After traveling in the South Pacific for five-plus weeks (Cook Islands, Tahiti, Marquesas), I’m finally reading the accumulated mail, including the Fall 2011 Bates Magazine. At my age, 84, I usually check out the obits first. Sure enough, there’s an obituary for my brother-in-law Weston Attwood Cate ’43. The last sentence reads, “His sister-in-law was the late Dorothy Stetson Conlon ’50.”
Wow!
Perhaps someone would be good enough to send me the details of my death so I could run an obit in the local paper, tell my lawyer and notify my beneficiaries — including Bates College. Then I could continue my life of travel and adventure and writing under a pseudonym.
I would like to applaud Bates on its route to multi-cultural engagement, as described in the Fall issue. As someone who has lived and traveled much of her life internationally, I can attest to the importance of exposing young people to a culture beyond their own. Keep it up, and expand the connection.
Dorothy Stetson Conlon ’50
Sarasota, Fla.
A lifelong traveler and the author of At Home in the World: Memoirs of a Traveling Woman, Dorothy has a new memoir, Born with Wings: Experiencing Life in Exotic Lands, available through Amazon. Her website is dorothyconlon.com. — Editor
Finished Well
Just finished reading thoroughly the Fall issue of the magazine. Very good job. Much improved and worth reading.
Rob Wilson ’51
Santa Fe, N.M.
We hope the redesign keeps the improvement going. — Editor
Nighty Night!
As mayor of Lewiston, I want to commend Bates students Mikey Pasek ‘12 and Megan Murphy ‘13 for organizing “College Night in Town” on May 9. Due to their positive interaction with the Androscoggin County Chamber of Commerce, Lyceum Gallery and municipal departments, the event was an overwhelming success.
The Lewiston and Auburn downtowns were filled with hundreds of college students throughout the evening — visiting restaurants, enjoying more than 30 musical performances and networking. Indeed, students from Bates, Kaplan University, University of Southern Maine Lewiston-Auburn College and Central Maine Community College seemed to have a very enjoyable time experiencing what Lewiston and Auburn have to offer.
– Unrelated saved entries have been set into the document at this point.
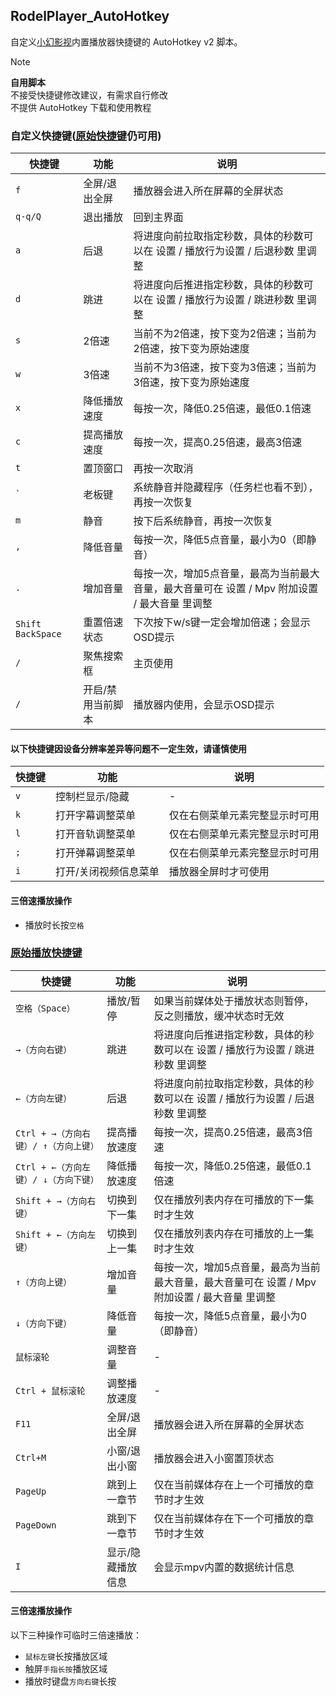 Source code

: ## RodelPlayer_AutoHotkey

自定义[小幻影视](https://apps.microsoft.com/detail/9nb0h051m4v4?hl=zh-CN&gl=CN)内置播放器快捷键的 AutoHotkey v2 脚本。

> [!NOTE]
>  **自用脚本**  
>  不接受快捷键修改建议，有需求自行修改  
>  不提供 AutoHotkey 下载和使用教程

### 自定义快捷键([原始快捷键](https://player.richasy.net/player#%E6%92%AD%E6%94%BE%E5%BF%AB%E6%8D%B7%E9%94%AE)仍可用)

| 快捷键 | 功能 | 说明 |
|--------|------|------|
| `f` | 全屏/退出全屏 | 播放器会进入所在屏幕的全屏状态 |
| `q-q/Q` | 退出播放 | 回到主界面 |
| `a` | 后退 | 将进度向前拉取指定秒数，具体的秒数可以在 设置 / 播放行为设置 / 后退秒数 里调整 |
| `d` | 跳进 | 将进度向后推进指定秒数，具体的秒数可以在 设置 / 播放行为设置 / 跳进秒数 里调整 |
| `s` | 2倍速 | 当前不为2倍速，按下变为2倍速；当前为2倍速，按下变为原始速度 |
| `w` | 3倍速 | 当前不为3倍速，按下变为3倍速；当前为3倍速，按下变为原始速度 |
| `x` | 降低播放速度 | 每按一次，降低0.25倍速，最低0.1倍速 |
| `c` | 提高播放速度 | 每按一次，提高0.25倍速，最高3倍速 |
| `t` | 置顶窗口 | 再按一次取消 |
| `` ` `` | 老板键 | 系统静音并隐藏程序（任务栏也看不到），再按一次恢复 |
| `m` | 静音 | 按下后系统静音，再按一次恢复 |
| `,` | 降低音量 | 每按一次，降低5点音量，最小为0（即静音） |
| `.` | 增加音量 | 每按一次，增加5点音量，最高为当前最大音量，最大音量可在 设置 / Mpv 附加设置 / 最大音量 里调整 |
| `Shift BackSpace` | 重置倍速状态 | 下次按下w/s键一定会增加倍速；会显示OSD提示 |
| `/` | 聚焦搜索框 | 主页使用 |
| `/` | 开启/禁用当前脚本 | 播放器内使用，会显示OSD提示 |

#### 以下快捷键因设备分辨率差异等问题不一定生效，请谨慎使用
| 快捷键 | 功能 | 说明 |
|--------|------|------|
| `v` | 控制栏显示/隐藏 | - |
| `k` | 打开字幕调整菜单 | 仅在右侧菜单元素完整显示时可用 |
| `l` | 打开音轨调整菜单 | 仅在右侧菜单元素完整显示时可用 |
| `;` | 打开弹幕调整菜单 | 仅在右侧菜单元素完整显示时可用 |
| `i` | 打开/关闭视频信息菜单 | 播放器全屏时才可使用 |

#### 三倍速播放操作

- 播放时长按`空格`

### [原始播放快捷键](https://player.richasy.net/player#%E6%92%AD%E6%94%BE%E5%BF%AB%E6%8D%B7%E9%94%AE)

| 快捷键 | 功能 | 说明 |
|--------|------|------|
| `空格（Space）` | 播放/暂停 | 如果当前媒体处于播放状态则暂停，反之则播放，缓冲状态时无效 |
| `→（方向右键）` | 跳进 | 将进度向后推进指定秒数，具体的秒数可以在 设置 / 播放行为设置 / 跳进秒数 里调整 |
| `←（方向左键）` | 后退 | 将进度向前拉取指定秒数，具体的秒数可以在 设置 / 播放行为设置 / 后退秒数 里调整 |
| `Ctrl + →（方向右键）/ ↑（方向上键）` | 提高播放速度 | 每按一次，提高0.25倍速，最高3倍速 |
| `Ctrl + ←（方向左键）/ ↓（方向下键）` | 降低播放速度 | 每按一次，降低0.25倍速，最低0.1倍速 |
| `Shift + →（方向右键）` | 切换到下一集 | 仅在播放列表内存在可播放的下一集时才生效 |
| `Shift + ←（方向左键）` | 切换到上一集 | 仅在播放列表内存在可播放的上一集时才生效 |
| `↑（方向上键）` | 增加音量 | 每按一次，增加5点音量，最高为当前最大音量，最大音量可在 设置 / Mpv 附加设置 / 最大音量 里调整 |
| `↓（方向下键）` | 降低音量 | 每按一次，降低5点音量，最小为0（即静音） |
| `鼠标滚轮` | 调整音量 | - |
| `Ctrl + 鼠标滚轮` | 调整播放速度 | - |
| `F11` | 全屏/退出全屏 | 播放器会进入所在屏幕的全屏状态 |
| `Ctrl+M` | 小窗/退出小窗 | 播放器会进入小窗置顶状态 |
| `PageUp` | 跳到上一章节 | 仅在当前媒体存在上一个可播放的章节时才生效 |
| `PageDown` | 跳到下一章节 | 仅在当前媒体存在下一个可播放的章节时才生效 |
| `I` | 显示/隐藏播放信息 | 会显示mpv内置的数据统计信息 |

#### 三倍速播放操作

以下三种操作可临时三倍速播放：

- `鼠标左键`长按播放区域
- 触屏`手指长按`播放区域  
- 播放时键盘`方向右键`长按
It was a great event to strengthen the community-college connection, and it is my understanding that future events will occur. I certainly hope so, as “College Night in Town” stirred up great energy and enthusiasm about downtown hot spots in the Twin Cities.
In closing, I extend best wishes to all Bates students and their families. I am very proud of Bates’ presence here in the community, and it’s nice to know that students like Mikey and Megan are excited about interacting with the community at large.
Robert E. Macdonald
Lewiston
Word Up
Can you stick with real words in the magazine? “Embiggen” (“Meet Hedge and Roger Williams,” Fall 2011) is a made-up word that adds nothing to the language since the concept it represents already has numerous options. Don’t add to the linguistics confusion.
Dan Isaac ’77
Yarmouth, Maine
Danes Deserve No Disdain
I must take issue with Charles W. Radcliffe ’50’s letter in the Fall issue of Bates Magazine. Mr. Radcliffe’s characterization of the Danes during World War II is simplistic and unhistorical. While it is mostly correct to say that when the Nazis first occupied Denmark, in 1940, there was “only a murmur of resistance from the Danish population,” there was a sensible reason for this behavior. Geographically and militarily it would have been foolish to resist openly the German troops. Only needless bloodshed and death would have resulted. Believe it or not, there are times when “the better part of valor is discretion.”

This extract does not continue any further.